When the references count goes down to 0 (e.g. both obj1
and obj2
going out of scope),
it’d be a sign to the runtime that a given object is unreachable and it might be considered dead,
and ready for removal.
Reference Counting can be implemented on a library level, it does not have to be supplied by the runtime. Example of that could be GObject for C. Also, some smart pointer implementations use reference counting as its backbone.
Issues with reference counting:
- can be fooled by circular references
- might introduce significant overhead, especially if the reference counting happens as part of main thread.
- difficult multithreading handling
On a plus side:
- memory is freed fast as soon as reference count goes to 0 (in typical implementations at least, because there are also deferred reference counters)
- possiblity to implement without runtime support
References
Tracking Collector
Tracking Collectors work kind of separately from the main program thread. They monitor (track) the state of memory and act when they see fit. E.g., .NET uses a tracking collector, and in general it’s the most typical kind of GC.
Tracking Collector traverses the graph of objects from the mutator roots, which allows it to find true reachability. It’s not an easy task, since memory could grow rapidly, and also it’s being mutated all the time.

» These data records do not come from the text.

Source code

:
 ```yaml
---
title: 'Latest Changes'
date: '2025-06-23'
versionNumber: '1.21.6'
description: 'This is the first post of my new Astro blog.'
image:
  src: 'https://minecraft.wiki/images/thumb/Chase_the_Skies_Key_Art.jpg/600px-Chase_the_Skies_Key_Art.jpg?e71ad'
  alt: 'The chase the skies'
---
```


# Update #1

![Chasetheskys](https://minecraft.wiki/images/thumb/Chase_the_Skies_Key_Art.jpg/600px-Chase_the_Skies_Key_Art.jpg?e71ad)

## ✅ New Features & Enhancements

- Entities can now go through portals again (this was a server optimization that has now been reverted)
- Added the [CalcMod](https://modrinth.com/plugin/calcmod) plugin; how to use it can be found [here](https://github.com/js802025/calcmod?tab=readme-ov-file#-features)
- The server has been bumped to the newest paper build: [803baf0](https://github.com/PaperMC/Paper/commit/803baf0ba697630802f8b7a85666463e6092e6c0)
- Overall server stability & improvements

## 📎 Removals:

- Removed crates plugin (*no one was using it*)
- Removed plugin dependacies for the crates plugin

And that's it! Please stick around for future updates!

Tracking Garbage Collector works in two main phases:
- mark - GC determines which objects are needed and which aren’t
- collect- reclamation of memory
Mark Phase
GC traverses the objet graph and marks all objects that it visits. At the end, it can delete those objects that were not marked - they weren’t reachable, so they can be removed.

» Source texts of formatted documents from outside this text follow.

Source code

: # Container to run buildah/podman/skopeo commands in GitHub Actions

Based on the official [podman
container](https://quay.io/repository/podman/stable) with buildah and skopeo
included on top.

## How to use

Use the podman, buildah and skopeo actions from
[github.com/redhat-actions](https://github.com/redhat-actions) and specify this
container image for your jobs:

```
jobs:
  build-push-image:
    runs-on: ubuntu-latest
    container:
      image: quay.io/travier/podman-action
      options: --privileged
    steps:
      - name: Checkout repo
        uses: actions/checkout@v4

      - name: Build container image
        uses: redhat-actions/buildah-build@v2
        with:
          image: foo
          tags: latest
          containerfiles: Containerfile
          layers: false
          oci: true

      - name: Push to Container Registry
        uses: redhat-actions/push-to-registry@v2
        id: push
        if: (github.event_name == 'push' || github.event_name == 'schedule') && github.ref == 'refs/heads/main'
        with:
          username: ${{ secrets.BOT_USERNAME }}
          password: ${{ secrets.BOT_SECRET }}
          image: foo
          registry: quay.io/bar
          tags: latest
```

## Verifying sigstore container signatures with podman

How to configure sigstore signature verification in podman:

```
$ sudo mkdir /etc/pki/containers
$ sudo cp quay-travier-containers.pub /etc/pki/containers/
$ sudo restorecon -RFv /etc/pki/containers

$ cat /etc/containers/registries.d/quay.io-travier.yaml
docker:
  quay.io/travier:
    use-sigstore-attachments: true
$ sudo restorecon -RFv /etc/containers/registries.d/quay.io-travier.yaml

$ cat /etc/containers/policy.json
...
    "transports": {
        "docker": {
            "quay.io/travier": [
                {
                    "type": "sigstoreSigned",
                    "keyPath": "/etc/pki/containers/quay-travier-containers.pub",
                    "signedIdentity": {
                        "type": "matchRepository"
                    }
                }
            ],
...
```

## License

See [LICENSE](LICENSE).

This process is easier to do if the GC process runs alone with user’s code awaiting for it to finish. This is problematic for user code though, because code will run slower. It’s called Stop the World. More advanced GCs run alongside the user code.
Collect Phase
This is the reclamation of memory from dead objects. There are a few ways to do that.
Sweep
In this approach, dead objects are just marked as free space. It’s easy and quick, but leads to fragmentation. Heap will have lots of small “holes” and eventually we’ll run out of big enough gaps to store new objects.
Compact
After deleting objects, other objecs get moved around to eliminate gaps. Obviously, it’s at the expense of perfromance.
One way of compacting is to just copy objects one by one into another area of memory, skipping those that were not marked as reachable. This requires quite a lot of space, because the old versions of objects are removed only after they get copied to new locations. Also, it puts a lot of pressure on memory due to lots of copy operations.
Another way is to move objects towards each other “in place”, filling the gaps between them. .NET uses such approach.
There are also hybrid approaches where these 2 or some different ways are combined. For example, some part of memory could be managed in one way, and the rest in another.
There are various types of tracking GCs. Some of them have been outlined below.
Conservative Garbage Collector
This type of GC is useful only when the runtime does not provide enough information for GC to implement something like a Tracking GC. It basically scans the memory cells looking for any value that looks like a pointer. These values are usually different from “normal” values, because they are large numbers. Once GC learns of all such values, it assumes that these are live references to some other objects. It can then go ahead and free up those regions of memory that do not seem to be referenced by anyone. Conservative GC cannot compact objects, because it doesn’t actually understand what is a pointer and what is not. Compaction would require existing pointers to be updated to new addresses.
This solution is very inefficient and definitely not ideal.
Precise Garbage Collector
Such GC has full information about objects memory layout. It can efficiently traverse the objects graph marking the visited object, as it was described above. .NET uses Precise GC.